I am a mediocre putter and it is more often than not due to #1.
the entire foundation of the short arm putt is meant to reduce #1 down to as low as humanly possible. for me #1 is about 10-20% of my misses, with 80-90% being mis-aiming or improperly compensating for wind.
Thanks Blake. I took this advice from you a while ago and have been trying to mimic and learn different styles. I have definitely picked some things up here and there from the different styles. I think I am currently doing the equivalent of half-hitting it with my finger spring, which makes me very inconsistent.
once you get a feeling for the magic release it becomes incredibly easy to mimic other putters. as i said, there's only 2 ways to release the disc. everything that happens before the release is simply the means of powering. each means of powering has its own set of relative strengths and weaknesses. e.g. incredibly long range but lots of technique failure misses vs. range limited but very consistent and wind neutral.
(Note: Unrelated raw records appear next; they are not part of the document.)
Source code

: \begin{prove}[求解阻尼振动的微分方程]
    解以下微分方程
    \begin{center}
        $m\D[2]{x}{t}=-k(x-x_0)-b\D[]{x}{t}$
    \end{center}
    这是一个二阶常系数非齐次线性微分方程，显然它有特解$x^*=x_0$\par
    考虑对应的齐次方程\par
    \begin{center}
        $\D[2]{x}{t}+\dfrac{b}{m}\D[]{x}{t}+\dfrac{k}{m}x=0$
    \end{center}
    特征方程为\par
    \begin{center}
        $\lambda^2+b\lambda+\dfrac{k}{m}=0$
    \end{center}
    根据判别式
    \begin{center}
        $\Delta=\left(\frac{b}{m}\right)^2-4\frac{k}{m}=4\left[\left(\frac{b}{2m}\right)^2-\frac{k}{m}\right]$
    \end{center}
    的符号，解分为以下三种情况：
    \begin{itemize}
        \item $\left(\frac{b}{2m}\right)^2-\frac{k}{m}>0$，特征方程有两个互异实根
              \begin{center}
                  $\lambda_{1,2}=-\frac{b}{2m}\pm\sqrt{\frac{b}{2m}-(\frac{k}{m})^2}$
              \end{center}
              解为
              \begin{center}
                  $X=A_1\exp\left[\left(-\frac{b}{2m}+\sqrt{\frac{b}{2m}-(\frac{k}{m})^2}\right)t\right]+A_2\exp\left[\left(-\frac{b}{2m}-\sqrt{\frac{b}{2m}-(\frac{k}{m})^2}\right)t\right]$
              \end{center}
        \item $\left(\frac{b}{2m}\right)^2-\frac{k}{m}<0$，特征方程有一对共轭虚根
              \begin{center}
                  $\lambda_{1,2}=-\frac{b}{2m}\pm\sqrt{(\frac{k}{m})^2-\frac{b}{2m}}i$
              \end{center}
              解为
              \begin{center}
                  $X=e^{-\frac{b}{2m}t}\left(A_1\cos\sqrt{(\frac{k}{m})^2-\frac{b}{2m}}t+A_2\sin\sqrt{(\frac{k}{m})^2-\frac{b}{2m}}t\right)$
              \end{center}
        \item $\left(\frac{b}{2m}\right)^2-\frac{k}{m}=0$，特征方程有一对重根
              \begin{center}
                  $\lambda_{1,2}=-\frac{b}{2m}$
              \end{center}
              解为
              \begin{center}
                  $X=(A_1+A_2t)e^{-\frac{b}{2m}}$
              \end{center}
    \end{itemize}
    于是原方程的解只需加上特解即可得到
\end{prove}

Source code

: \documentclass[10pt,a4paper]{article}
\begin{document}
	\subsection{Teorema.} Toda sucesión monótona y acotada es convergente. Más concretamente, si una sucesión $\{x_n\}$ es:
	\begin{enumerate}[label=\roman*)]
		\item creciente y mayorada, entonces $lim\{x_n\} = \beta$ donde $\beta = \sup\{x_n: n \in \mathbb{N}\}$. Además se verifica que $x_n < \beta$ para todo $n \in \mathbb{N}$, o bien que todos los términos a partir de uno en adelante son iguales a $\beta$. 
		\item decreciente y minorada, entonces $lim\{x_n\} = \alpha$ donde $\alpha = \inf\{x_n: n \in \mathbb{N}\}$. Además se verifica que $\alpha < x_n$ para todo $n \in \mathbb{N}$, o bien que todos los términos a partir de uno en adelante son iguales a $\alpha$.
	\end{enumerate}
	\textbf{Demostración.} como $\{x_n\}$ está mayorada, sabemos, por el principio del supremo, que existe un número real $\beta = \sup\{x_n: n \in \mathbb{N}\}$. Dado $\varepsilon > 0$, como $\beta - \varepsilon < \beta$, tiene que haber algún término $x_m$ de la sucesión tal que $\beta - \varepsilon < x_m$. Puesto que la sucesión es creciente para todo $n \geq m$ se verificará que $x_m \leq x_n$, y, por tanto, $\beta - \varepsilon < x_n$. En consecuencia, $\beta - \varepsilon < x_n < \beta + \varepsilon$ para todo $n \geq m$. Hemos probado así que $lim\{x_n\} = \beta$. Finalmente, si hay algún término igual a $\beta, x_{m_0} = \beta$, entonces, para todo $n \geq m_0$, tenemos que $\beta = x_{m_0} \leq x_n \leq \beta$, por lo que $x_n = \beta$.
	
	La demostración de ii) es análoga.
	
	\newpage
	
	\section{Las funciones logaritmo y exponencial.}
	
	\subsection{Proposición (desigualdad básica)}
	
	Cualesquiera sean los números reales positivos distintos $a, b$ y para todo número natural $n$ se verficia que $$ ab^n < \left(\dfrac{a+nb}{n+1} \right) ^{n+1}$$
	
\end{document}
the release in itself can be evaluated but honestly, when it comes to "great putters" i've only seen a handful of slide putters that i would call great. most great putters are spring/push putters. i peaked in the ~72-74% range from 30' with a slide release during my summer of 100k putts. my spring/push putting style peaked in the 90-93% range.
Having coached a few very good batters the interesting differences you see in swings are mainly in the early part of the swing and have almost everything to do with timing. Follow through is mostly comfort. Almost every great hitter hits the same points during the swing. I'd expect that disc golf driving styles isn't much differnt. It probably boils down to a few key spots in the throw that the vast majority of great drivers hit. I am anxiously awaiting working on your new methods.
very very very true. my "final" swing (when i had the best power of my baseball career) was almost silly and pitchers would think i was showing them up. i basically held the handle of the bat on my right hip with the bat barrel pointing mostly up and slightly back and stood almost straight up and down. no step, no big wind back (although i had a slight cocking of the handle as the pitch was coming in). i knew a few guys that had nearly identical swings to me but they often had super bent knees, the bat barrel way behind their head, huge step and lunge, etc. if you broke down the point of contact and power zone for driving the ball we were pretty much identical but hardly anyone could see that since our stances and timing mechanisms were VERY different.
the biggest similarity with disc golf and batting happens during the follow through imo. i was mainly a line drive hitter but when i wanted to uncork a moonball (either going for a short fence or a long sac fly) i would adjust the weight of my swing and my style of follow through to add some backspin, lean a little if i wanted to pull the ball, etc. disc has the same implications. with very good players you can see what they were trying to do with the shot based upon their body behavior AFTER the release. a roller is a key example of this. if you ever watch a distance contest you can tell which discs will flip and ride turned beyond the apex and which ones will stall based upon the post release body mechanics.
the whole meat of it is is that each of the 3 styles have slightly different body positions at the key points. swedish styled throwers tend to have low pull lines without a lot of elbow bend. carolina style throwers are very "elbow forward". lagged arm have a lagged arm. the same principles in timing and flow apply to all. that is the one major truth. acceleration > lack of acceleration. strong grip > slip grip. etc.